Start of DATA FOR ANALYSIS

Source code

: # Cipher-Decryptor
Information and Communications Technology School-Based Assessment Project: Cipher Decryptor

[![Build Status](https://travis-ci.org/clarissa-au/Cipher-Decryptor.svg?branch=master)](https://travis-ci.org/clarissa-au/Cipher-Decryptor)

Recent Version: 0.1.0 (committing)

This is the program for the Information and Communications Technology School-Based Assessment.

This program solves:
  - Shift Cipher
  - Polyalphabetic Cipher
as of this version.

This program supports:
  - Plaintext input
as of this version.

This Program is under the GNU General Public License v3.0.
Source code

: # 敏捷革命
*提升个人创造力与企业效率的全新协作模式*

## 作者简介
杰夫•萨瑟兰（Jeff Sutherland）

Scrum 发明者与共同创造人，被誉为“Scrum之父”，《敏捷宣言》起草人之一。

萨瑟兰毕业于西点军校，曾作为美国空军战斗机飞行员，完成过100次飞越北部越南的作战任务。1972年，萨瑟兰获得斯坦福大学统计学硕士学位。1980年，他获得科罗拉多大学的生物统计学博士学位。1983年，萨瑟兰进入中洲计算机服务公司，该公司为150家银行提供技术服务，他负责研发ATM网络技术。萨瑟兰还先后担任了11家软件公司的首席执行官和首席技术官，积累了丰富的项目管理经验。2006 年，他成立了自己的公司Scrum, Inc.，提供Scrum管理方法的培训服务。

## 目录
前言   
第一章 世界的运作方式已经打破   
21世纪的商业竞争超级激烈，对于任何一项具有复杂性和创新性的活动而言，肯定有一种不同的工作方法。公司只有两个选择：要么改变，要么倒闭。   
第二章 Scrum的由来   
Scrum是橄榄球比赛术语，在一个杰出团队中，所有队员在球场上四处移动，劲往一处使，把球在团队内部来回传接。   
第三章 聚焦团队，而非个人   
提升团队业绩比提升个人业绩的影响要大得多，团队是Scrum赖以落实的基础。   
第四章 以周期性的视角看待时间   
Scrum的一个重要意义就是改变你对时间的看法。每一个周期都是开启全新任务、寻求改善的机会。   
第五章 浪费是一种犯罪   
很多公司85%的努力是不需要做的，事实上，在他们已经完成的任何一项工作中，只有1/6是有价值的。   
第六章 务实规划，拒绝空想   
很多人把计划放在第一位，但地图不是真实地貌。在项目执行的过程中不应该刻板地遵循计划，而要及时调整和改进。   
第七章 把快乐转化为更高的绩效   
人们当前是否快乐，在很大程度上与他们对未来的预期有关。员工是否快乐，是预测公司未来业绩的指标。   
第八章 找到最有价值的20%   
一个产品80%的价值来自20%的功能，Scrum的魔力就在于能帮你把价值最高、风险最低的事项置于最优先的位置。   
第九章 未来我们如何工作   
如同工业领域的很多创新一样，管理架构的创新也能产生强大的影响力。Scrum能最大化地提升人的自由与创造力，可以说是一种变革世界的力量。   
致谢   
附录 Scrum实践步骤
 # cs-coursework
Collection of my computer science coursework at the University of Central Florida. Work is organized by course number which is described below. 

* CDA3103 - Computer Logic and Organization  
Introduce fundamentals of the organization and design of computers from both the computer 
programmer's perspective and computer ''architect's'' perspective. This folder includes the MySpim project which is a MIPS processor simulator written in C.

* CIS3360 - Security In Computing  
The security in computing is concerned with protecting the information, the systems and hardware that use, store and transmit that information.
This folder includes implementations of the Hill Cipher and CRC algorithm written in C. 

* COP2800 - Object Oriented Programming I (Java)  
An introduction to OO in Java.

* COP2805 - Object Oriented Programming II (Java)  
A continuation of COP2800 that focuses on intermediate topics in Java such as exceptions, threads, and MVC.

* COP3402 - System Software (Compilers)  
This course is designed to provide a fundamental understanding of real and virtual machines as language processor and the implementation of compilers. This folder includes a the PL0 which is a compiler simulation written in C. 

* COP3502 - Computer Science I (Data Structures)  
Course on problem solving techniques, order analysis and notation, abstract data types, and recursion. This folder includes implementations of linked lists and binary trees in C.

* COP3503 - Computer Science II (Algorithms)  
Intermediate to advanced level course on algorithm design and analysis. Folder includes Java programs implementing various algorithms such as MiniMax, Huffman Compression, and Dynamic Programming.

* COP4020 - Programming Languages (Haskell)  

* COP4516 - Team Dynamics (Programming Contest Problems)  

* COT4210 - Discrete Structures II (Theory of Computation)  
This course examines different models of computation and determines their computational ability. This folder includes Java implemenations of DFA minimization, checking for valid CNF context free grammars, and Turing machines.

End of DATA FOR ANALYSIS

Where the line holding "- Polyalphabetic Cipher" appears in the listing above, start reproducing exactly, and end with the line holding "Scrum 发明者与共同创造".

- REPLY TO THE TASK:
  - Polyalphabetic Cipher
as of this version.

This program supports:
  - Plaintext input
as of this version.

This Program is under the GNU General Public License v3.0.
Source code

: # 敏捷革命
*提升个人创造力与企业效率的全新协作模式*

## 作者简介
杰夫•萨瑟兰（Jeff Sutherland）

Scrum 发明者与共同创造人，被誉为“Scrum之父”，《敏捷宣言》起草人之一。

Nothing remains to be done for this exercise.